Haarig

Mein Haar ist mein Stolz. Na ja - war.
Ich meine: So wie die Ranzenpneus im Alter zunehmen, nimmt die Lockenpracht parallel dazu ab. DAS ALTER IST HAARIG - wenn ihr mich fragt.

Es passierte in einem dieser Hotelbadezimmer, wo alles verspiegelt ist, damit diese Schuhschachtelkojen ein bisschen grösser wirken. Ich stehe vor dem Spiegel. Ich drücke zwei Mitesser aus.
Und ich erstarre mitten im Drücken - denn der Spiegel an meiner Rückfront zeigt mir die Haarpracht nun auch von hinten. UND DAS IST KEIN SCHÖNES LUGEN - KEINE ÜPPIGE PRACHT.
Um ehrlich zu sein: So hat Oeschter Göpfis Legehenne in der Mauser ausgesehen. Das arme Huhn hatte das, was meine Kembserweg-Omi «das Pfüpfi» nannte. MEIN HINTERKOPF IST IM PFÜPFI-STADIUM!
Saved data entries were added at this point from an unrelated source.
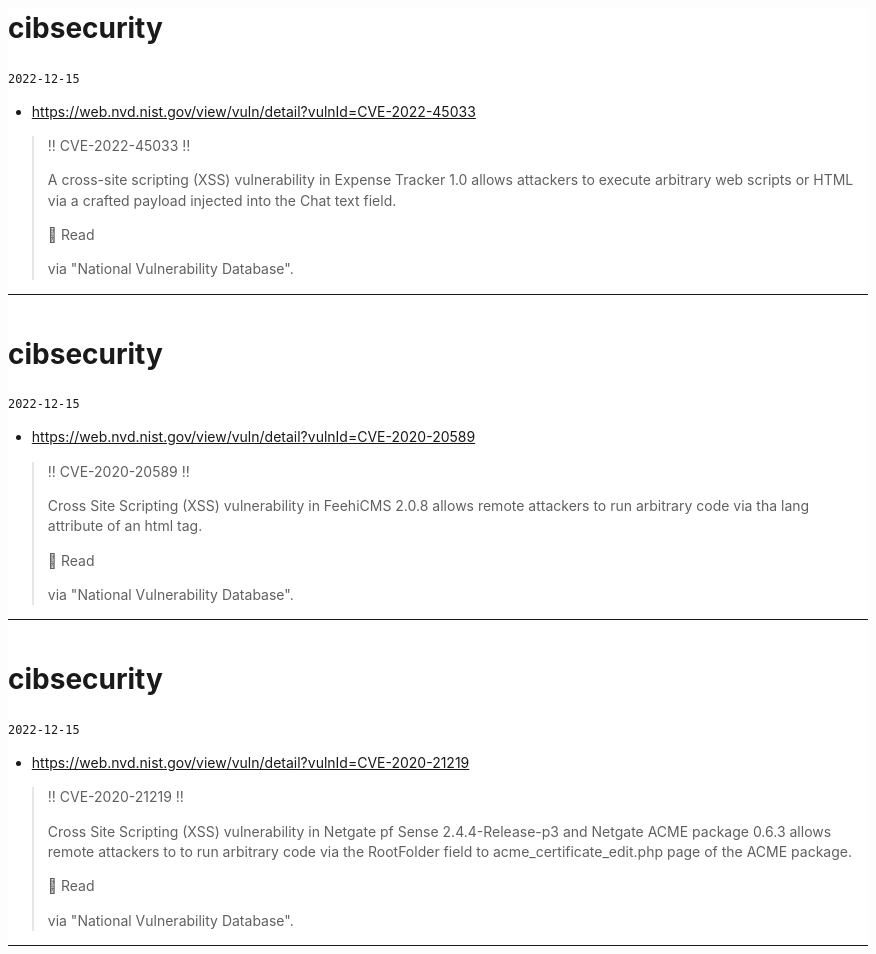 
# cibsecurity
`2022-12-15`

* https://web.nvd.nist.gov/view/vuln/detail?vulnId=CVE-2022-45033

<blockquote>
‼ CVE-2022-45033 ‼

A cross-site scripting (XSS) vulnerability in Expense Tracker 1.0 allows attackers to execute arbitrary web scripts or HTML via a crafted payload injected into the Chat text field.

📖 Read

via &quot;National Vulnerability Database&quot;.
</blockquote>

---

# cibsecurity
`2022-12-15`

* https://web.nvd.nist.gov/view/vuln/detail?vulnId=CVE-2020-20589

<blockquote>
‼ CVE-2020-20589 ‼

Cross Site Scripting (XSS) vulnerability in FeehiCMS 2.0.8 allows remote attackers to run arbitrary code via tha lang attribute of an html tag.

📖 Read

via &quot;National Vulnerability Database&quot;.
</blockquote>

---

# cibsecurity
`2022-12-15`

* https://web.nvd.nist.gov/view/vuln/detail?vulnId=CVE-2020-21219

<blockquote>
‼ CVE-2020-21219 ‼

Cross Site Scripting (XSS) vulnerability in Netgate pf Sense 2.4.4-Release-p3 and Netgate ACME package 0.6.3 allows remote attackers to to run arbitrary code via the RootFolder field to acme_certificate_edit.php page of the ACME package.

📖 Read

via &quot;National Vulnerability Database&quot;.
</blockquote>

---
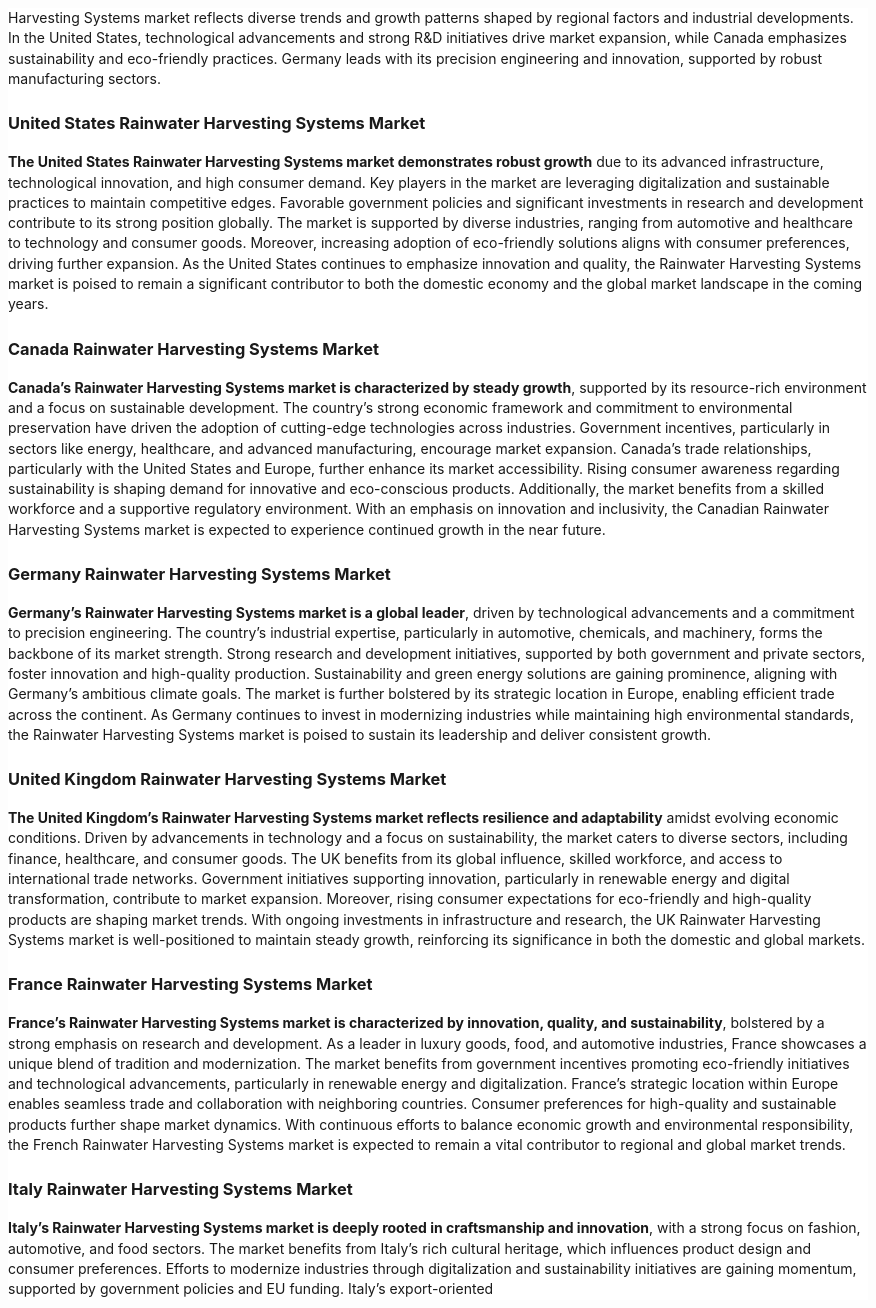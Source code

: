 Harvesting Systems market reflects diverse trends and growth patterns shaped by regional factors and industrial developments. In the United States, technological advancements and strong R&amp;D initiatives drive market expansion, while Canada emphasizes sustainability and eco-friendly practices. Germany leads with its precision engineering and innovation, supported by robust manufacturing sectors.</span></em></p></blockquote><h3><strong>United States Rainwater Harvesting Systems Market</strong></h3><p><strong>The United States Rainwater Harvesting Systems market demonstrates robust growth</strong> due to its advanced infrastructure, technological innovation, and high consumer demand. Key players in the market are leveraging digitalization and sustainable practices to maintain competitive edges. Favorable government policies and significant investments in research and development contribute to its strong position globally. The market is supported by diverse industries, ranging from automotive and healthcare to technology and consumer goods. Moreover, increasing adoption of eco-friendly solutions aligns with consumer preferences, driving further expansion. As the United States continues to emphasize innovation and quality, the Rainwater Harvesting Systems market is poised to remain a significant contributor to both the domestic economy and the global market landscape in the coming years.</p><h3><strong>Canada Rainwater Harvesting Systems Market</strong></h3><p><strong>Canada&rsquo;s Rainwater Harvesting Systems market is characterized by steady growth</strong>, supported by its resource-rich environment and a focus on sustainable development. The country&rsquo;s strong economic framework and commitment to environmental preservation have driven the adoption of cutting-edge technologies across industries. Government incentives, particularly in sectors like energy, healthcare, and advanced manufacturing, encourage market expansion. Canada&rsquo;s trade relationships, particularly with the United States and Europe, further enhance its market accessibility. Rising consumer awareness regarding sustainability is shaping demand for innovative and eco-conscious products. Additionally, the market benefits from a skilled workforce and a supportive regulatory environment. With an emphasis on innovation and inclusivity, the Canadian Rainwater Harvesting Systems market is expected to experience continued growth in the near future.</p><h3><strong>Germany Rainwater Harvesting Systems Market</strong></h3><p><strong>Germany&rsquo;s Rainwater Harvesting Systems market is a global leader</strong>, driven by technological advancements and a commitment to precision engineering. The country&rsquo;s industrial expertise, particularly in automotive, chemicals, and machinery, forms the backbone of its market strength. Strong research and development initiatives, supported by both government and private sectors, foster innovation and high-quality production. Sustainability and green energy solutions are gaining prominence, aligning with Germany&rsquo;s ambitious climate goals. The market is further bolstered by its strategic location in Europe, enabling efficient trade across the continent. As Germany continues to invest in modernizing industries while maintaining high environmental standards, the Rainwater Harvesting Systems market is poised to sustain its leadership and deliver consistent growth.</p><h3><strong>United Kingdom Rainwater Harvesting Systems Market</strong></h3><p><strong>The United Kingdom&rsquo;s Rainwater Harvesting Systems market reflects resilience and adaptability</strong> amidst evolving economic conditions. Driven by advancements in technology and a focus on sustainability, the market caters to diverse sectors, including finance, healthcare, and consumer goods. The UK benefits from its global influence, skilled workforce, and access to international trade networks. Government initiatives supporting innovation, particularly in renewable energy and digital transformation, contribute to market expansion. Moreover, rising consumer expectations for eco-friendly and high-quality products are shaping market trends. With ongoing investments in infrastructure and research, the UK Rainwater Harvesting Systems market is well-positioned to maintain steady growth, reinforcing its significance in both the domestic and global markets.</p><h3><strong>France Rainwater Harvesting Systems Market</strong></h3><p><strong>France&rsquo;s Rainwater Harvesting Systems market is characterized by innovation, quality, and sustainability</strong>, bolstered by a strong emphasis on research and development. As a leader in luxury goods, food, and automotive industries, France showcases a unique blend of tradition and modernization. The market benefits from government incentives promoting eco-friendly initiatives and technological advancements, particularly in renewable energy and digitalization. France&rsquo;s strategic location within Europe enables seamless trade and collaboration with neighboring countries. Consumer preferences for high-quality and sustainable products further shape market dynamics. With continuous efforts to balance economic growth and environmental responsibility, the French Rainwater Harvesting Systems market is expected to remain a vital contributor to regional and global market trends.</p><h3><strong>Italy Rainwater Harvesting Systems Market</strong></h3><p><strong>Italy&rsquo;s Rainwater Harvesting Systems market is deeply rooted in craftsmanship and innovation</strong>, with a strong focus on fashion, automotive, and food sectors. The market benefits from Italy&rsquo;s rich cultural heritage, which influences product design and consumer preferences. Efforts to modernize industries through digitalization and sustainability initiatives are gaining momentum, supported by government policies and EU funding. Italy&rsquo;s export-oriented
Was tun? Zuerst werfe ich eine dieser Pillen ein, die das Leben auch nach der Tagesschau noch rosig machen. Dann rufe ich Innocent.
Er ist nun wirklich das, was man als «haarig» bezeichnen kann. In seinem hohen Alter zeigt er eine Mähne, welche jedes Wella-Model vor Neid erblassen lässt. Er behauptet, seine Haarpracht komme daher, dass er die Haare nur selten wasche. Ich behaupte: alles genetisch bedingt. Denn auch seine liebe Mutter war haarig. Innocent kommt also herbeigehumpelt: «Was iss?»
Ich zeige auf meinen Hinterkopf: «Was siehst du?» «Nichts!» «Eben», jaule ich auf, «NICHTS MEHR. Ich verliere Haare?»
Innocent: «Jetzt mach nicht so ein Theater? Kojak lutschte sich kahl durchs Leben und war trotzdem super.» KOJAK? Ich werfe nochmals eine Pille ein.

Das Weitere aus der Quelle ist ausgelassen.